The Night Sky
Did you know?
In many parts of the world, Matariki is known as Pleiades.
Astronomy has always been very important to Māori. Explorers used the stars to navigate their canoes across the Pacific Ocean. They also used the stars to understand their environment; to tell them when to plant and when to harvest, when to hunt and when to fish, when to build and when to travel, and when to celebrate and when to pray.
The easiest way to find Matariki is to first look up at the night sky and find Tautoru (Orion’s Belt, also known as The Pot). Next, work from right to left past a triangular-shaped cluster called Te Kokota (Hyades). You will then come across the small cluster of Matariki (Pleiades). Remember, though …. the most important time to observe Matariki is the early morning, just before the rising of the sun!
Did you know?
“Whanau Marama” is the Māori term for the objects that inhabit the sky, including the sun, moon, planets, meteors and stars.
Create your own night sky with Twig Stars
Celebrate Matariki by creating your own night sky filled with stars. Follow these easy instructions.
First, explore your environment to find sticks on the ground (please don’t pull small branches off the trees). You will need 5 sticks that are the same length. Remember you can always trim them when you get back to class.
And keep your eye out for interesting materials to decorate your stars. Try not to use plastic. We recommend things like string or wool, biodegradable glitter, and colourful paints.
The Celestron SkyPortal
Explore the stars of the Matariki constellation and the whole solar system with a planetarium app, like the SkyPortal from Celestron. You can download the free Celestron SkyPortal to your tablet or smartphone here.
Woven Harakeke Star
Harakeke is commonly referred to as flax. We found this great instructional video, for making woven stars using harakeke, on the Christchurch City Libraries website.
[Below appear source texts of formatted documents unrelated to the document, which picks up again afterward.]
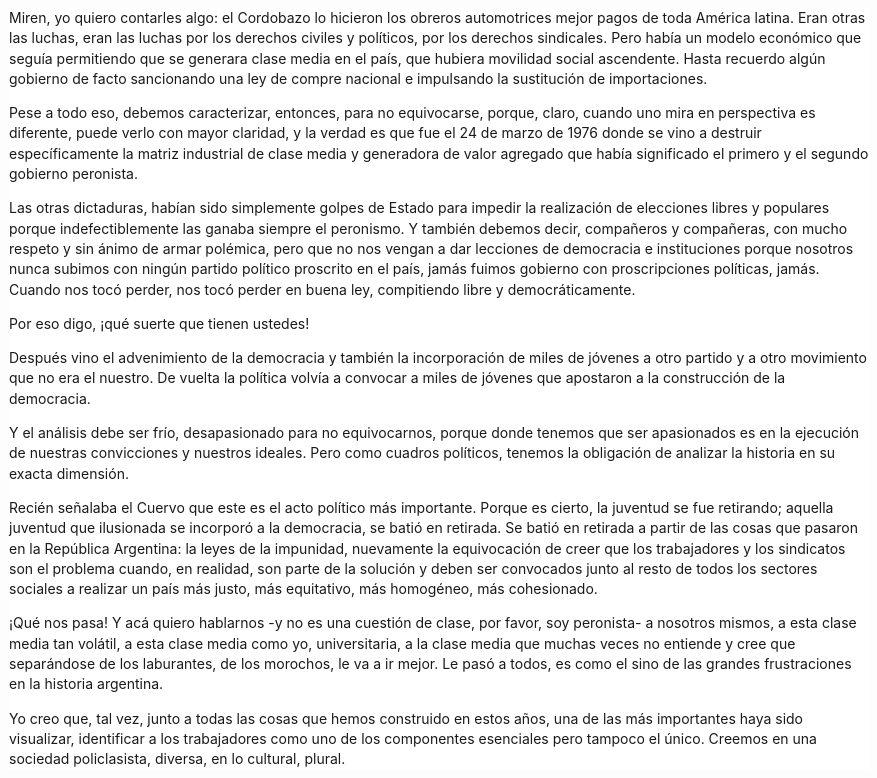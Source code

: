 Miren, yo quiero contarles algo: el Cordobazo lo hicieron los obreros
automotrices mejor pagos de toda América latina. Eran otras las luchas,
eran las luchas por los derechos civiles y políticos, por los derechos
sindicales. Pero había un modelo económico que seguía permitiendo que se
generara clase media en el país, que hubiera movilidad social
ascendente. Hasta recuerdo algún gobierno de facto sancionando una ley
de compre nacional e impulsando la sustitución de importaciones.

Pese a todo eso, debemos caracterizar, entonces, para no equivocarse,
porque, claro, cuando uno mira en perspectiva es diferente, puede verlo
con mayor claridad, y la verdad es que fue el 24 de marzo de 1976 donde
se vino a destruir específicamente la matriz industrial de clase media y
generadora de valor agregado que había significado el primero y el
segundo gobierno peronista.

Las otras dictaduras, habían sido simplemente golpes de Estado para
impedir la realización de elecciones libres y populares porque
indefectiblemente las ganaba siempre el peronismo. Y también debemos
decir, compañeros y compañeras, con mucho respeto y sin ánimo de armar
polémica, pero que no nos vengan a dar lecciones de democracia e
instituciones porque nosotros nunca subimos con ningún partido político
proscrito en el país, jamás fuimos gobierno con proscripciones
políticas, jamás. Cuando nos tocó perder, nos tocó perder en buena ley,
compitiendo libre y democráticamente.

Por eso digo, ¡qué suerte que tienen ustedes!

Después vino el advenimiento de la democracia y también la incorporación
de miles de jóvenes a otro partido y a otro movimiento que no era el
nuestro. De vuelta la política volvía a convocar a miles de jóvenes que
apostaron a la construcción de la democracia.

Y el análisis debe ser frío, desapasionado para no equivocarnos, porque
donde tenemos que ser apasionados es en la ejecución de nuestras
convicciones y nuestros ideales. Pero como cuadros políticos, tenemos la
obligación de analizar la historia en su exacta dimensión.

Recién señalaba el Cuervo que este es el acto político más importante.
Porque es cierto, la juventud se fue retirando; aquella juventud que
ilusionada se incorporó a la democracia, se batió en retirada. Se batió
en retirada a partir de las cosas que pasaron en la República Argentina:
la leyes de la impunidad, nuevamente la equivocación de creer que los
trabajadores y los sindicatos son el problema cuando, en realidad, son
parte de la solución y deben ser convocados junto al resto de todos los
sectores sociales a realizar un país más justo, más equitativo, más
homogéneo, más cohesionado.

¡Qué nos pasa! Y acá quiero hablarnos -y no es una cuestión de clase,
por favor, soy peronista- a nosotros mismos, a esta clase media tan
volátil, a esta clase media como yo, universitaria, a la clase media que
muchas veces no entiende y cree que separándose de los laburantes, de
los morochos, le va a ir mejor. Le pasó a todos, es como el sino de las
grandes frustraciones en la historia argentina.

Yo creo que, tal vez, junto a todas las cosas que hemos construido en
estos años, una de las más importantes haya sido visualizar, identificar
a los trabajadores como uno de los componentes esenciales pero tampoco
el único. Creemos en una sociedad policlasista, diversa, en lo cultural,
plural.
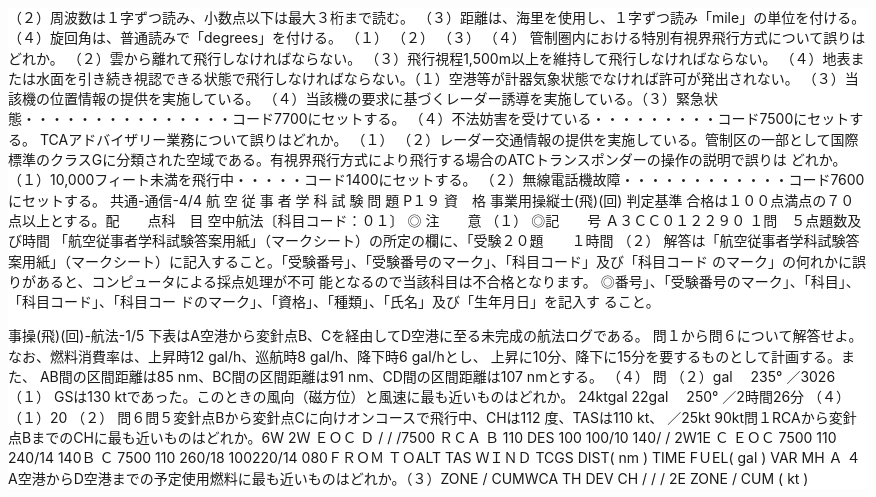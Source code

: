 （２）周波数は１字ずつ読み、小数点以下は最大３桁まで読む。
（３）距離は、海里を使用し、１字ずつ読み「mile」の単位を付ける。
（４）旋回角は、普通読みで「degrees」を付ける。
（１）
（２）
（３）
（４）
管制圏内における特別有視界飛行方式について誤りはどれか。
（２）雲から離れて飛行しなければならない。
（３）飛行視程1,500m以上を維持して飛行しなければならない。
（４）地表または水面を引き続き視認できる状態で飛行しなければならない。（１）空港等が計器気象状態でなければ許可が発出されない。
（３）当該機の位置情報の提供を実施している。
（４）当該機の要求に基づくレーダー誘導を実施している。（３）緊急状態・・・・・・・・・・・・・・・コード7700にセットする。
（４）不法妨害を受けている・・・・・・・・・コード7500にセットする。
TCAアドバイザリー業務について誤りはどれか。
（１）
（２）レーダー交通情報の提供を実施している。管制区の一部として国際標準のクラスGに分類された空域である。有視界飛行方式により飛行する場合のATCトランスポンダーの操作の説明で誤りは
どれか。
（１）10,000フィート未満を飛行中・・・・・コード1400にセットする。
（２）無線電話機故障・・・・・・・・・・・・コード7600にセットする。
共通-通信-4/4
航 空 従 事 者 学 科 試 験 問 題 P１９
資　格 事業用操縦士(飛)(回)
判定基準 合格は１００点満点の７０点以上とする。配　　点科　目 空中航法〔科目コード：０１〕
◎ 注　　意 （１）
◎記　　号 Ａ３ＣＣ０１２２９０
１問　５点題数及び時間
「航空従事者学科試験答案用紙」（マークシート）の所定の欄に、「受験２０題　　１時間
（２） 解答は「航空従事者学科試験答案用紙」（マークシート）に記入すること。「受験番号」、「受験番号のマーク」、「科目コード」及び「科目コード
のマーク」の何れかに誤りがあると、コンピュータによる採点処理が不可
能となるので当該科目は不合格となります。
◎番号」、「受験番号のマーク」、「科目」、「科目コード」、「科目コー
ドのマーク」、「資格」、「種類」、「氏名」及び「生年月日」を記入す
ること。
 
 
事操(飛)(回)-航法-1/5
下表はA空港から変針点B、Cを経由してD空港に至る未完成の航法ログである。
問１から問６について解答せよ。
なお、燃料消費率は、上昇時12 gal/h、巡航時8 gal/h、降下時6 gal/hとし、
上昇に10分、降下に15分を要するものとして計画する。また、
AB間の区間距離は85 nm、BC間の区間距離は91 nm、CD間の区間距離は107 nmとする。
（４）
問
（２）gal
　235° ／3026（１）
GSは130 ktであった。このときの風向（磁方位）と風速に最も近いものはどれか。
24ktgal
22gal
　250° ／2時間26分
（４）
（１）20
（２）
問６問５変針点Bから変針点Cに向けオンコースで飛行中、CHは112 度、TASは110 kt、
／25kt
90kt問１RCAから変針点BまでのCHに最も近いものはどれか。6W 2Ｗ ＥＯＣ Ｄ   / / /7500 ＲＣＡ Ｂ 110
DES 100 100/10 140/
/ 2Ｗ1E 
Ｃ ＥＯＣ 7500 110 240/14 140Ｂ Ｃ 7500 110 260/18 100220/14 080ＦＲＯＭ ＴＯALT TAS
ＷＩＮＤ TCGS DIST( nm ) TIME FＵEL( gal )
VAR MH
Ａ
４A空港からD空港までの予定使用燃料に最も近いものはどれか。（３）ZONE / CUMWCA TH DEV CH
  / / / 2E ZONE / CUM ( kt )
Before you start, though, make sure you also explore the history and tikanga of harekeke. It talks about the spiritual connection between Māori and harekeke. It says "Māori usually say a karakia (prayer) when harvesting leaves for use. In the karakia, thanks is given for the plant as well as asking that no harm come to the plant, to the harvester or to whoever will work with the cut material or the finished article. The karakia focuses the mind on the task at hand and acknowledges the harakeke as a taonga."